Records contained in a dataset
☆ ☆ ☆

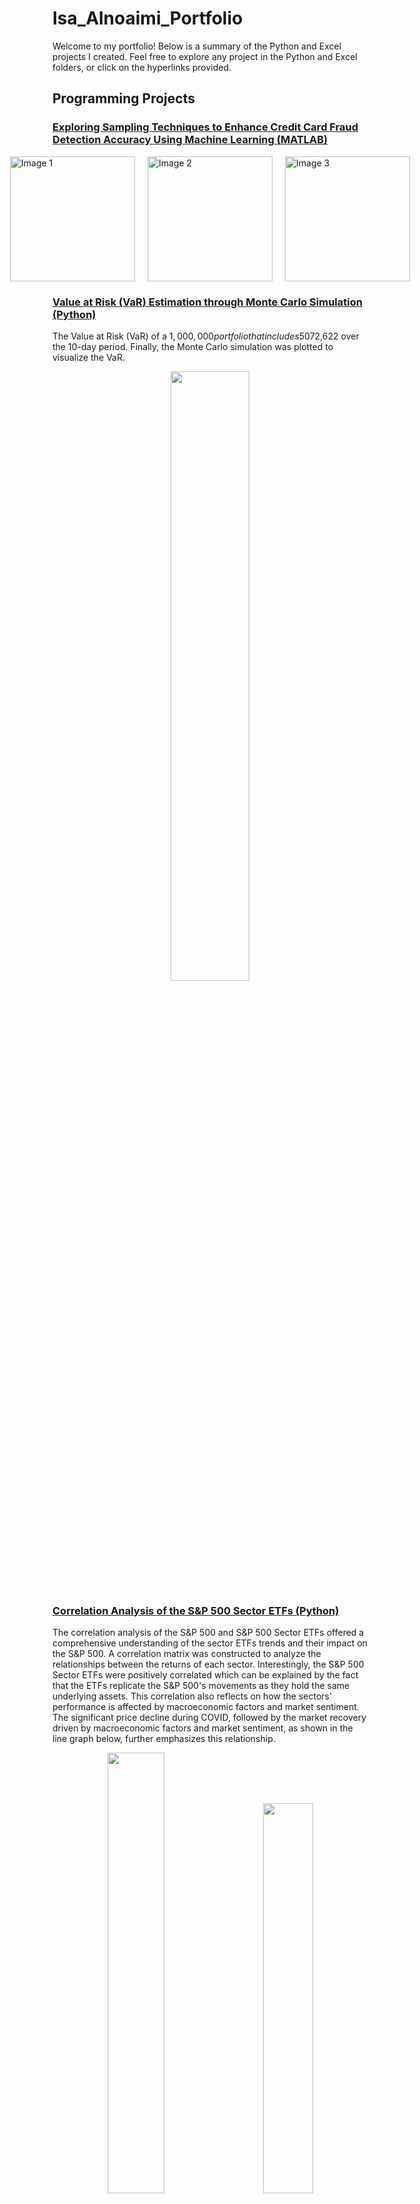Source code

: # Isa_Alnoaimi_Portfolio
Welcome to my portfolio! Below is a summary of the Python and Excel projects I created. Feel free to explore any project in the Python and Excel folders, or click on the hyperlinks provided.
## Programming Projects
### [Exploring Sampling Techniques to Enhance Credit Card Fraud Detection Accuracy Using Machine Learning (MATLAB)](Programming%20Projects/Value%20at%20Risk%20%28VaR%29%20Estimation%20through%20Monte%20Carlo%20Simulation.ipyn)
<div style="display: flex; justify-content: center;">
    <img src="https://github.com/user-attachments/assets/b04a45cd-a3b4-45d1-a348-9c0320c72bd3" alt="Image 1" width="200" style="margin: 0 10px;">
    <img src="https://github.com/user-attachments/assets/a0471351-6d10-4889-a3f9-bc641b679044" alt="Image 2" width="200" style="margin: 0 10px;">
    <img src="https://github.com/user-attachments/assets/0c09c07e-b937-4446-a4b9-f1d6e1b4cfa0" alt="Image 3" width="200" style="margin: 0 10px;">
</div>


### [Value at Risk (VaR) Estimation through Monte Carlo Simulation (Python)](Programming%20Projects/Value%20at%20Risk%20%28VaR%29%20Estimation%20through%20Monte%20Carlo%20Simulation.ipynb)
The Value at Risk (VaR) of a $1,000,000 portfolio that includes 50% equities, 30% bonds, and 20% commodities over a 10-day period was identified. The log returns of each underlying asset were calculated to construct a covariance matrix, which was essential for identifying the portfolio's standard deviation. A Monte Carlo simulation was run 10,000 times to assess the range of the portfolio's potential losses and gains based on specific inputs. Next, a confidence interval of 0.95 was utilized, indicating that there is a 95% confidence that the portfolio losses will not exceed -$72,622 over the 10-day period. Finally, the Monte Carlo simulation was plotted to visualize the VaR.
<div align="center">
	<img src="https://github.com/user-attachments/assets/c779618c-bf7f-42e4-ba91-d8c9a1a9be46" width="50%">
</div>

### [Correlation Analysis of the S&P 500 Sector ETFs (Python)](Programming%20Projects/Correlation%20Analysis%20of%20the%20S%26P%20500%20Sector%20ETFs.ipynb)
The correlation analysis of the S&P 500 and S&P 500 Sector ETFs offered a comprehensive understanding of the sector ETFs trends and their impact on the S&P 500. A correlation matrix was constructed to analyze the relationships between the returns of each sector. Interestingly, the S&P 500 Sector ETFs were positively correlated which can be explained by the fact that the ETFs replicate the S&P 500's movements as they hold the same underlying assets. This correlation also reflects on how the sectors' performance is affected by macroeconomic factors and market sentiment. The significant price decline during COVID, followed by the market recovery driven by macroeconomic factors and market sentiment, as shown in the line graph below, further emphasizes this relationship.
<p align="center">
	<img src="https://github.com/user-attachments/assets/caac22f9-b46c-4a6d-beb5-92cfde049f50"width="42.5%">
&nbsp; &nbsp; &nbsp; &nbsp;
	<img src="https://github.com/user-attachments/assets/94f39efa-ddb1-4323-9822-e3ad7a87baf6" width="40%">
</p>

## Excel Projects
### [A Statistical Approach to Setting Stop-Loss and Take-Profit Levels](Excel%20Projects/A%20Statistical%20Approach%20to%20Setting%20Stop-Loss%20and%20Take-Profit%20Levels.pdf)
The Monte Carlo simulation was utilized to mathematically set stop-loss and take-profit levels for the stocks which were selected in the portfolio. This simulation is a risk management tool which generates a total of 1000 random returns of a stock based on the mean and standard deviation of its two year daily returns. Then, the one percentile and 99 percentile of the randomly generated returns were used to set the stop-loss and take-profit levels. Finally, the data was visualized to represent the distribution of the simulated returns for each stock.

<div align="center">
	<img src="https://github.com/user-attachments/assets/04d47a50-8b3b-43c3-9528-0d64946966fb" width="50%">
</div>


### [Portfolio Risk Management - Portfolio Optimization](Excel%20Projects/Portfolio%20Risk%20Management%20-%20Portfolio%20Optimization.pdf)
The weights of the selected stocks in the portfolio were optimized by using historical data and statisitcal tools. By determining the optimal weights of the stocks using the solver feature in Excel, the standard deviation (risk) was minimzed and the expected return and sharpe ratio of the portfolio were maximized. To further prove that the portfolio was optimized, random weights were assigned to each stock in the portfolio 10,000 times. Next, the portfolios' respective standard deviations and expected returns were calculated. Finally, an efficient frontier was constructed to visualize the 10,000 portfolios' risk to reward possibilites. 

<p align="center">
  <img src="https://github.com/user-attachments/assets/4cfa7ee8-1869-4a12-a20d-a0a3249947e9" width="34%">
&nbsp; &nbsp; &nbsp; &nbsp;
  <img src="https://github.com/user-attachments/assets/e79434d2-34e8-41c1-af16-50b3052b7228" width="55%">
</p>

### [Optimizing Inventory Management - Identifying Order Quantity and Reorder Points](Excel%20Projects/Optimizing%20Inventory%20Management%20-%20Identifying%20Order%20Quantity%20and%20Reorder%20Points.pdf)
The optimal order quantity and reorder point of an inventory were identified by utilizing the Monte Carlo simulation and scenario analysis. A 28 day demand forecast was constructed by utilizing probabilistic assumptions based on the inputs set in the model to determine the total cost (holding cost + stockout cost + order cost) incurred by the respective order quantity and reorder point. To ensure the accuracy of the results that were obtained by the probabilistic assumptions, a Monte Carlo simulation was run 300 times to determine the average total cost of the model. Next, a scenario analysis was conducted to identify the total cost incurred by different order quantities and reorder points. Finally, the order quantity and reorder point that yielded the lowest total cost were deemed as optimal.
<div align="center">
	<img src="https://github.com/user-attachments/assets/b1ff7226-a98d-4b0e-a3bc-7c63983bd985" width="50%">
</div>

☆ ☆ ☆

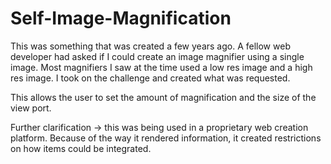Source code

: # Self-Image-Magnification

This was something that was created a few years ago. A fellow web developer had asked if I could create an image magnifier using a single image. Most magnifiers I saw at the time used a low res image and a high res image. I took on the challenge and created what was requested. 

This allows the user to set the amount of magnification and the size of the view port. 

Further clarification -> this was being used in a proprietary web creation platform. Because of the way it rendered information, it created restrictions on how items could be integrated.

☆ ☆ ☆

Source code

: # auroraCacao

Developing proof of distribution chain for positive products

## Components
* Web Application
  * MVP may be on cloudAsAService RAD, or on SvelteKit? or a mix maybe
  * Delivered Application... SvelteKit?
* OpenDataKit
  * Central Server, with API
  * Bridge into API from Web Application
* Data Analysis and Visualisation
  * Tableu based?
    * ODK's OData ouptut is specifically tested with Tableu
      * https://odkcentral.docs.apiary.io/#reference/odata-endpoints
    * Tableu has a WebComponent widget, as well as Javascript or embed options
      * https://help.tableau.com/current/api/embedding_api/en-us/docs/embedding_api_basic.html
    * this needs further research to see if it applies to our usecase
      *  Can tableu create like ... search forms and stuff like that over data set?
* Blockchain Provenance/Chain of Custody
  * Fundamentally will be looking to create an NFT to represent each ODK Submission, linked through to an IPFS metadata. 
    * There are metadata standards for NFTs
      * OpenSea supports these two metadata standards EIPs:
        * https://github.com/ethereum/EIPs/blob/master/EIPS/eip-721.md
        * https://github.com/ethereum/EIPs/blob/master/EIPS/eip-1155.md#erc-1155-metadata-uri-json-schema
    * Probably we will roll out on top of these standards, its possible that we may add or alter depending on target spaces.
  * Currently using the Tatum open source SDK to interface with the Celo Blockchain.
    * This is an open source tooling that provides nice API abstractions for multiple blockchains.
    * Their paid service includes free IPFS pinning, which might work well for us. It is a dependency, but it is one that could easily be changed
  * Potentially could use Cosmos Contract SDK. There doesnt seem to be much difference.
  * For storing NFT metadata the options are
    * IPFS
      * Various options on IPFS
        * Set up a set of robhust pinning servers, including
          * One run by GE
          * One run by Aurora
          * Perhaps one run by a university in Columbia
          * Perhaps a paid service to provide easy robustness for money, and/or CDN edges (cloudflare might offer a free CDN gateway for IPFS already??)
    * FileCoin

☆ ☆ ☆

Your task: How many lines in the entries include "ETFs"? Only the number is wanted.

Your solution: 2